→ **Task statement**
For each line in the data that includes "Cording", make a copy.

→ **Exercise data**
--- --- ---

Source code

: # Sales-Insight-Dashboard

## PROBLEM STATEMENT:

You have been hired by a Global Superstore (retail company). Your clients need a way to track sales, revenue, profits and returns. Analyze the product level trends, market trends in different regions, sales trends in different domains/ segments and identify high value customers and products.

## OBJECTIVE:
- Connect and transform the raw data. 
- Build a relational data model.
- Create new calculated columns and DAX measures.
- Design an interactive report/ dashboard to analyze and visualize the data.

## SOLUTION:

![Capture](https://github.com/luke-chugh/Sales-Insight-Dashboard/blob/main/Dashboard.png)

--- --- ---

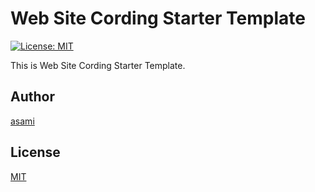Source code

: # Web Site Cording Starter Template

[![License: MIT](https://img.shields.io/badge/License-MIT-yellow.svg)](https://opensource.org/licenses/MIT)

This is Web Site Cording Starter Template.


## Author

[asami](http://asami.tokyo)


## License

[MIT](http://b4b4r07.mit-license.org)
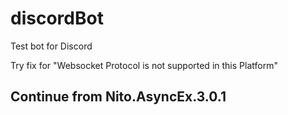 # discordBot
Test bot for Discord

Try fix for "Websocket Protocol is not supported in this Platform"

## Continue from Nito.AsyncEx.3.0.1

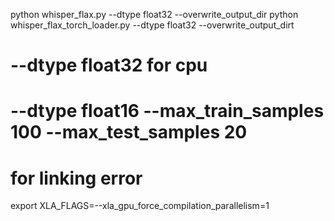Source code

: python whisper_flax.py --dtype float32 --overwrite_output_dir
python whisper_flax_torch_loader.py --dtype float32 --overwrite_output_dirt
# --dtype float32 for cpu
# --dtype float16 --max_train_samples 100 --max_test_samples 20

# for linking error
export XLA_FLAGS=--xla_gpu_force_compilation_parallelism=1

--- --- ---

→ **Finished exercise**
: # Web Site Cording Starter Template
This is Web Site Cording Starter Template.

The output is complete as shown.